Quanto alla comunità che è andata strutturandosi, da cosa è caratterizzata esattamente?
Taizé volle essere da subito un segno di riconciliazione possibile e, siccome frère Roger veniva da una famiglia protestante, confessione in cui il monachesimo era stato cancellato, creò una comunità che si rifaceva alla Chiesa delle origini, quella indivisa. Gli stava particolarmente a cuore il tentativo di rimuovere gli ostacoli che frenavano i giovani nel loro cammino spirituale, su tutti l’immagine di un Dio giudice che, in realtà, sotto sotto ognuno di noi si porta dentro.. Altro aspetto caratterizzante è indubbiamente la preghiera la quale, anche quando era ancora solo, era da lui scandita in tre momenti quotidiani, ritmo che resterà quello della futura grande comunità. Agli occhi di Roger la preghiera comune, unitamente al canto, sono indispensabili per incontrare Dio: è il caso di interrogarsi allora sulla qualità delle nostre celebrazioni, a partire dal canto.. «Taizé.. – afferma il giornalista portoghese Joào Miguel Tavares – è uno dei rari posti nel mondo dove credere in Dio sembra evidente». E questo, val la pena di ripeterlo, anche grazie a quel tipo di preghiera, quel modo di relazionarsi comunitariamente al Dio della vita. I cosiddetti “canoni di Taizè” sono spesso e non a caso utilizzati ormai un po’ ovunque, anche in ambito liturgico. Il teologo ortodosso Olivier Clément (1921-2009), riteneva infatti che la forza di tali canti risiedesse nella pace che la loro ripetitività è in grado di trasmettere, personalmente e a livello comunitario. 

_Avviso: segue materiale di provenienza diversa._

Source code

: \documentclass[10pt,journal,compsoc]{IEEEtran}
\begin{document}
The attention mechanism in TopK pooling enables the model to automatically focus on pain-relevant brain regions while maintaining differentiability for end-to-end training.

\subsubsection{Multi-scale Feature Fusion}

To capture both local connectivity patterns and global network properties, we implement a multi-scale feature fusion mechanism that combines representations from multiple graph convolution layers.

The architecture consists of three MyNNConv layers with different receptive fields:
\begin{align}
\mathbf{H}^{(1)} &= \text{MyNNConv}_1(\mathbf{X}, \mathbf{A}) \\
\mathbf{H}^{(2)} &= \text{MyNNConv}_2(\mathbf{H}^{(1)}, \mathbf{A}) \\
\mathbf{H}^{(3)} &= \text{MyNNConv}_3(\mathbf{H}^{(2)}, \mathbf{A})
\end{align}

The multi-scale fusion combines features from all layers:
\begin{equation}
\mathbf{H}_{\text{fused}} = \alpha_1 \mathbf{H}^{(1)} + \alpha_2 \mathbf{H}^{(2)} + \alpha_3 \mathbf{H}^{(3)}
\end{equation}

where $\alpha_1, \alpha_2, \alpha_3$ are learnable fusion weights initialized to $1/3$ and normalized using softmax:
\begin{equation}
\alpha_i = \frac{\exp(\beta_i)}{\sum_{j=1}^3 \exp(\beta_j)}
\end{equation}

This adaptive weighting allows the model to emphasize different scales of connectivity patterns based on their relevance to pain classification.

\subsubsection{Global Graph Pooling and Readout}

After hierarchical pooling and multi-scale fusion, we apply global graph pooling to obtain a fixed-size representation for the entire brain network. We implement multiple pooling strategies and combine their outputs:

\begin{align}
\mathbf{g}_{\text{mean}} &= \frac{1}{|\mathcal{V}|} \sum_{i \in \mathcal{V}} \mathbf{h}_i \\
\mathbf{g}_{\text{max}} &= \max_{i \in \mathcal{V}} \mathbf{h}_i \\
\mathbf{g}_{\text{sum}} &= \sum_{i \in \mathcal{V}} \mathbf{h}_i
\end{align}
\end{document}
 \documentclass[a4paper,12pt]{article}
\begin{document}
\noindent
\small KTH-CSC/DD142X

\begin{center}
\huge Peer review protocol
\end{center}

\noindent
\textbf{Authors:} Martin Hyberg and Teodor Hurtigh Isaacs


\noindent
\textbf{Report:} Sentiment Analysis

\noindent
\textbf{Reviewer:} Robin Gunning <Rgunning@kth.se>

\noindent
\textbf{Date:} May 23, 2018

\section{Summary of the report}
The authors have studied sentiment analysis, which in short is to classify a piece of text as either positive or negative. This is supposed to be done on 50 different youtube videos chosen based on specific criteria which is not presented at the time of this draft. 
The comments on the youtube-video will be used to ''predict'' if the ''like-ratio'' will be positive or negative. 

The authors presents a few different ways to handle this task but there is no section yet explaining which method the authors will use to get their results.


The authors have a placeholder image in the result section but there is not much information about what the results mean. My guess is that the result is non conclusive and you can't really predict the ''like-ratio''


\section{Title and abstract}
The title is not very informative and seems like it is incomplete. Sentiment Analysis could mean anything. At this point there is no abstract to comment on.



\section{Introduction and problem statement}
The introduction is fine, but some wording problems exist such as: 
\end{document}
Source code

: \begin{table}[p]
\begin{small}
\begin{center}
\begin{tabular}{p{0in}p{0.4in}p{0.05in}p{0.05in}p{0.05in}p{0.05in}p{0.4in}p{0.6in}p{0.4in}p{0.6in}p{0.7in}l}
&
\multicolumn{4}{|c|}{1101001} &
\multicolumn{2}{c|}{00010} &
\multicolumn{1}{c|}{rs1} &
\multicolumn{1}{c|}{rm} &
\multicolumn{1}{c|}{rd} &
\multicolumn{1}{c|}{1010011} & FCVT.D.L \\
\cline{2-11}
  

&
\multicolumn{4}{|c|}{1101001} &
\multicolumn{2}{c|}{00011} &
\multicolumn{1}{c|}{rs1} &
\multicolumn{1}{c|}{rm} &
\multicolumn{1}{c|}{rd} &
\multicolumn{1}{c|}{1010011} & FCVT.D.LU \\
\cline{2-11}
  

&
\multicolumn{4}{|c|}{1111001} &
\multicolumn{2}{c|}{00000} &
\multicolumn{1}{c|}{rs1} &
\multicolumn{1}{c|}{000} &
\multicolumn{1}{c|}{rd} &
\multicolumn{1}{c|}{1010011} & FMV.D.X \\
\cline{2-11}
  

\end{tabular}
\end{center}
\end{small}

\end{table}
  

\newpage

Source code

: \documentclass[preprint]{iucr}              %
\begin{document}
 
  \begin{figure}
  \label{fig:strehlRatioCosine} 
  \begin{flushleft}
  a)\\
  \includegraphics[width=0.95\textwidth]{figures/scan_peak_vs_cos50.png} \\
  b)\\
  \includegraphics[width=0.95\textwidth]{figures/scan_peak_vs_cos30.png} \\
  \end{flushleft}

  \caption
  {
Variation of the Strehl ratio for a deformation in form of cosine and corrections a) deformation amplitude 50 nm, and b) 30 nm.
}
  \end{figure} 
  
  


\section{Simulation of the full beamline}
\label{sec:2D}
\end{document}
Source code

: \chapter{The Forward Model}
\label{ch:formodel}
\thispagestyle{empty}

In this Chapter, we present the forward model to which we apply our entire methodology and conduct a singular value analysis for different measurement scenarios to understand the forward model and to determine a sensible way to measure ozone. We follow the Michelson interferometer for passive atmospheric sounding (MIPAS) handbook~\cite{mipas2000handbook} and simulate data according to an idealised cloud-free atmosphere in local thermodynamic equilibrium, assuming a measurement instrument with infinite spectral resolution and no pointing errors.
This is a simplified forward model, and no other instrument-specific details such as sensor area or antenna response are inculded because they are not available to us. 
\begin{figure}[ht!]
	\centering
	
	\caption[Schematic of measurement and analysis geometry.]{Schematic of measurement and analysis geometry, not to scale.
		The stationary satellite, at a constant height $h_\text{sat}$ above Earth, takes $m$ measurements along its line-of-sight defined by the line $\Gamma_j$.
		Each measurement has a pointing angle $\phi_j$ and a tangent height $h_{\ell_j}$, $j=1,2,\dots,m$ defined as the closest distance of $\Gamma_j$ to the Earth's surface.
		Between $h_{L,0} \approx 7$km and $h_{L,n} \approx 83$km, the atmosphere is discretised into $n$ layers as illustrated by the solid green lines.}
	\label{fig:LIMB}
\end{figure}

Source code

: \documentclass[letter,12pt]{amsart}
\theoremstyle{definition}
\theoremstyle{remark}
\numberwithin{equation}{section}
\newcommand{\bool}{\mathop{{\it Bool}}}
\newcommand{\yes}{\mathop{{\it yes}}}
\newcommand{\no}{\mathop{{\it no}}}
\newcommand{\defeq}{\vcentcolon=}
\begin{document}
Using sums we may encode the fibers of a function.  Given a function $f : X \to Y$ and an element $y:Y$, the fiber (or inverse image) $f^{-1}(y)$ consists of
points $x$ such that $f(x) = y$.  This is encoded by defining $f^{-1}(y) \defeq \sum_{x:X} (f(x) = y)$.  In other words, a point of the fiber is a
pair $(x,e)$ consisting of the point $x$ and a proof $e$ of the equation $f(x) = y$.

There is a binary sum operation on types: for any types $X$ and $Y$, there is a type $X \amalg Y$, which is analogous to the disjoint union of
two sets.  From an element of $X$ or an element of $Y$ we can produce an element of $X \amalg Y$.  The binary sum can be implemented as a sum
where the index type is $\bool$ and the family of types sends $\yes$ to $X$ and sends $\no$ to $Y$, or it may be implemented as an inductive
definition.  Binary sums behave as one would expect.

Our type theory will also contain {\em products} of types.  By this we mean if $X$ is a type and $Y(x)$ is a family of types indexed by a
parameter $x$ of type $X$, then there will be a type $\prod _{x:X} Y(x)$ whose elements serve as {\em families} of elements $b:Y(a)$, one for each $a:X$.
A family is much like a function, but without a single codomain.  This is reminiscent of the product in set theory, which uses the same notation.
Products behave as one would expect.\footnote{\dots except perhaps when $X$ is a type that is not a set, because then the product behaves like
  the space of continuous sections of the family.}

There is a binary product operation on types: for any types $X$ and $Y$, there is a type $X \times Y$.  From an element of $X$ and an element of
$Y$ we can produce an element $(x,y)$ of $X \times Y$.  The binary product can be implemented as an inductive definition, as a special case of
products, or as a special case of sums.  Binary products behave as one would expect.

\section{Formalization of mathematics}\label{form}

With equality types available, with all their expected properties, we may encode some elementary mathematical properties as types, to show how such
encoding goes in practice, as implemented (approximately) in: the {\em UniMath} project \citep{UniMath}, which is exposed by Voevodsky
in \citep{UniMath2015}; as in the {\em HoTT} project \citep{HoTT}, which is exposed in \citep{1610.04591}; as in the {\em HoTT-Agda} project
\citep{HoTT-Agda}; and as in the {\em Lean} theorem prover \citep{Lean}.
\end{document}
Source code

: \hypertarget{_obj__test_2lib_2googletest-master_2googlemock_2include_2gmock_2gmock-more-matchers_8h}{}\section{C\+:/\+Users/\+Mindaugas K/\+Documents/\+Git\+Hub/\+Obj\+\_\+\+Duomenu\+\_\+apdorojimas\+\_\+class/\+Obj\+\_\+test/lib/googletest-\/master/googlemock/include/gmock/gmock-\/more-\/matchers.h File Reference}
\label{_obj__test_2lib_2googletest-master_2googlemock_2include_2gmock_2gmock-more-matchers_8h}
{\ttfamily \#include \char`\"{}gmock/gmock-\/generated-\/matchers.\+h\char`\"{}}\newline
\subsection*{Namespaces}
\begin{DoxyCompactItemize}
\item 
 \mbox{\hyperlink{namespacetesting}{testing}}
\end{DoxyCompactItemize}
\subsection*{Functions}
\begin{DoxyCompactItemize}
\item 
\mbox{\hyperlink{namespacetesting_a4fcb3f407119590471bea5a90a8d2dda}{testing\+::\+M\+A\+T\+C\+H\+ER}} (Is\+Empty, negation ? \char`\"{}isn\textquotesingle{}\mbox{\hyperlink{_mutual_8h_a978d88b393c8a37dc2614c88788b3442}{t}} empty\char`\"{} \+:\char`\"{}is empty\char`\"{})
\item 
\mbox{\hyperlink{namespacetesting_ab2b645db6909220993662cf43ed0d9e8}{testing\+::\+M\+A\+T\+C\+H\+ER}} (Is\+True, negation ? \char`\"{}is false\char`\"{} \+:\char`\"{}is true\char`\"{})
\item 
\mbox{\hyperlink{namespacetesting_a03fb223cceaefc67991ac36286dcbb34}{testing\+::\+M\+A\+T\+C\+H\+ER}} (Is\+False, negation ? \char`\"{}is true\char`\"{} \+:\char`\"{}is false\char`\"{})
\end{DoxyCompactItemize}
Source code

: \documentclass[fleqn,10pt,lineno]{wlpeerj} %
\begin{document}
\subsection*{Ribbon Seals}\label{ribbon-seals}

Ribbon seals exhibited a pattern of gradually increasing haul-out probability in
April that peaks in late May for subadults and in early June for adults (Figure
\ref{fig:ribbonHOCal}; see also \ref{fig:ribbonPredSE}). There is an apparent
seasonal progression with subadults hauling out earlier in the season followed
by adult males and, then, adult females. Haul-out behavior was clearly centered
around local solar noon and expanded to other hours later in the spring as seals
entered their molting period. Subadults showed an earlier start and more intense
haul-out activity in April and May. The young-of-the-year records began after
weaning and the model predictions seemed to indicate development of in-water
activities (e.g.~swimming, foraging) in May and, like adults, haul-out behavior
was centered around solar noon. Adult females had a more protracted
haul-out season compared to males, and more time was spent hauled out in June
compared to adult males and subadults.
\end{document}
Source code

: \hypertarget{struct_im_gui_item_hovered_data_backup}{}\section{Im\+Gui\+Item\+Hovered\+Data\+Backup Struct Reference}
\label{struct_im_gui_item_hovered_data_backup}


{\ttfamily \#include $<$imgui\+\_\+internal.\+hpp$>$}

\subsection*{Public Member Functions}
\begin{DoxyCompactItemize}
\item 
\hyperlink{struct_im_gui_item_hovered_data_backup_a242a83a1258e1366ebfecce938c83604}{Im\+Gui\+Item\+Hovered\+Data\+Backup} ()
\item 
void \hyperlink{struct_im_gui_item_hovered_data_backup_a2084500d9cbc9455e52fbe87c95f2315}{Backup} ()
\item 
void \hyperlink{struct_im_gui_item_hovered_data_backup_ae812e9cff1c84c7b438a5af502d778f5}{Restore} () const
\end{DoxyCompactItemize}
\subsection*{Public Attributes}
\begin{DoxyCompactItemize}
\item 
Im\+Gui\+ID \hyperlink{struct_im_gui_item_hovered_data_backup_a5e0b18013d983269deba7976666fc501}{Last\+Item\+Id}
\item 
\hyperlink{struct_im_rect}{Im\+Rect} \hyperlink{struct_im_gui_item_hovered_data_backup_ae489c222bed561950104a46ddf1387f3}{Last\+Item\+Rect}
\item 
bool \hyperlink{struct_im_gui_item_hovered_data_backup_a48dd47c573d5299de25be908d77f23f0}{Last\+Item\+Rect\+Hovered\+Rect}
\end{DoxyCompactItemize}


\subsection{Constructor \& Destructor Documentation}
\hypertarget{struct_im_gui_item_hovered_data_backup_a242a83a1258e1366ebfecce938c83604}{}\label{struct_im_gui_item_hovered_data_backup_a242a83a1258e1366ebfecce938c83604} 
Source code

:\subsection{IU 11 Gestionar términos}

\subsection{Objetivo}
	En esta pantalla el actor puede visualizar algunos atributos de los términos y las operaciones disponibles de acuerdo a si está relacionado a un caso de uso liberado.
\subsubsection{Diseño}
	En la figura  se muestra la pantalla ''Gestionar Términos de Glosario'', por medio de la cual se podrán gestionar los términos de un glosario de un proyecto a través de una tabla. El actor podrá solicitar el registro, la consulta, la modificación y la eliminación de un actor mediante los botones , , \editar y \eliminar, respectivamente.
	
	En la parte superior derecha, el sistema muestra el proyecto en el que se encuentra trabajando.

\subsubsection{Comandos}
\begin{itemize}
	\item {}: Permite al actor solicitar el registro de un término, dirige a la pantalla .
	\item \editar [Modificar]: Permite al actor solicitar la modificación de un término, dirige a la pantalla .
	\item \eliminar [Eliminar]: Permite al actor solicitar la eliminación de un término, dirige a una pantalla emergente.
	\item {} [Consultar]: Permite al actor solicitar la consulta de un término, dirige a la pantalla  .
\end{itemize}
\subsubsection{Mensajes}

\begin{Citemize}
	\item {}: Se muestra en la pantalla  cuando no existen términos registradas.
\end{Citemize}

Insomma frère Roger lasciò un segno indelebile dal punto di vista ecumenico..
Proprio così, come disse l’allora arcivescovo di Canterbury Rowan Williams «ha cambiato il quadro di riferimento per l’ecumenismo». Significativo il fatto che abbia aderito pienamente alla fede cattolica pur senza abiurare mai alle sue origini protestanti: alla faccia del facile sincretismo temuto o sbandierato dalla massa! «Ho trovato la mia vera identità di cristiano – dirà il monaco svizzero nel 1980 alla presenza di Giovanni Paolo II – riconciliando in me stesso la fede delle mie origini con il mistero della fede cattolica, senza rompere la comunione con nessuno». Mirare alla comunione senza rinnegare chi siamo, ecco la chiave di volta per ogni vero cammino ecumenico. 

Questi suoi “sforzi” sono stati in qualche modo riconosciuti, anche fuori dall’ambito religioso?
Ampiamente. Nella sua vita frère Roger riceverà numerosi riconoscimenti internazionali. Al ritiro di uno di questi, nel 1992, l’allora segretaria del Consiglio d’Europa, Catherine Lalumière, si rivolgerà a lui con queste parole: «..voi siete un grande europeo.. l’Europa ha ancora bisogno di voi, delle vostre idee.. L’Europa.. (ha) bisogno di uomini come voi che non hanno niente se non il loro cuore e la loro fede. La forza delle idee.. esiste. Con voi, frère Roger, noi l’abbiamo incontrata. Grazie». 

Grazie fratello, te lo diciamo a nome di tutte le migliaia di giovani, e non solo, che hai accolto senza riserve, conoscendo il desiderio infinito del loro cuore, anzi, aiutandoli a farlo emergere ancor più. Grazie per i canti che tu e i tuoi frères ci avete donato, e per averci ricordato che pregare è bello, ma farlo insieme è meraviglioso.